* **YOUR TASK**
Which lines run from the start of the material below through the line containing "I did'nt want"? Retype them exactly, pictures excluded.

==============================

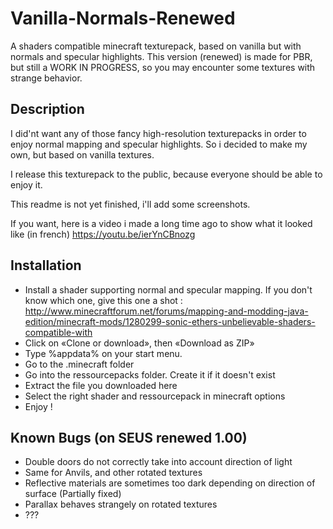 # Vanilla-Normals-Renewed
A shaders compatible minecraft texturepack, based on vanilla but with normals and specular highlights.
This version (renewed) is made for PBR, but still a WORK IN PROGRESS, so you may encounter some textures with strange behavior.

## Description

I did'nt want any of those fancy high-resolution texturepacks in order to enjoy normal mapping and specular highlights.
So i decided to make my own, but based on vanilla textures.

I release this texturepack to the public, because everyone should be able to enjoy it.

This readme is not yet finished, i'll add some screenshots.

If you want, here is a video i made a long time ago to show what it looked like (in french) https://youtu.be/ierYnCBnozg

## Installation

- Install a shader supporting normal and specular mapping. If you don't know which one, give this one a shot :
http://www.minecraftforum.net/forums/mapping-and-modding-java-edition/minecraft-mods/1280299-sonic-ethers-unbelievable-shaders-compatible-with
- Click on «Clone or download», then «Download as ZIP»
- Type %appdata% on your start menu.
- Go to the .minecraft folder
- Go into the ressourcepacks folder. Create it if it doesn't exist
- Extract the file you downloaded here
- Select the right shader and ressourcepack in minecraft options
- Enjoy !

## Known Bugs (on SEUS renewed 1.00)
- Double doors do not correctly take into account direction of light
- Same for Anvils, and other rotated textures
- Reflective materials are sometimes too dark depending on direction of surface (Partially fixed)
- Parallax behaves strangely on rotated textures
- ???

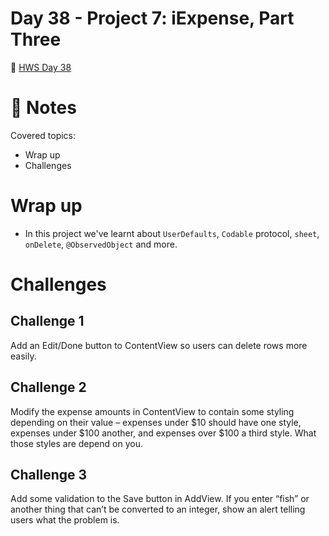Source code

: # Day 38 - Project 7: iExpense, Part Three
🔗 [HWS Day 38](https://www.hackingwithswift.com/100/swiftui/38)

# 📝 Notes
Covered topics:

- Wrap up
- Challenges

# Wrap up

- In this project we've learnt about `UserDefaults`, `Codable` protocol, `sheet`, `onDelete`, `@ObservedObject` and more.

# Challenges
## Challenge 1
>
Add an Edit/Done button to ContentView so users can delete rows more easily.

## Challenge 2
>
Modify the expense amounts in ContentView to contain some styling depending on their value – expenses under $10 should have one style, expenses under $100 another, and expenses over $100 a third style. What those styles are depend on you.

## Challenge 3
>
Add some validation to the Save button in AddView. If you enter “fish” or another thing that can’t be converted to an integer, show an alert telling users what the problem is.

==============================

* **EXERCISE SOLUTION**
 # Vanilla-Normals-Renewed
A shaders compatible minecraft texturepack, based on vanilla but with normals and specular highlights.
This version (renewed) is made for PBR, but still a WORK IN PROGRESS, so you may encounter some textures with strange behavior.

## Description

I did'nt want any of those fancy high-resolution texturepacks in order to enjoy normal mapping and specular highlights.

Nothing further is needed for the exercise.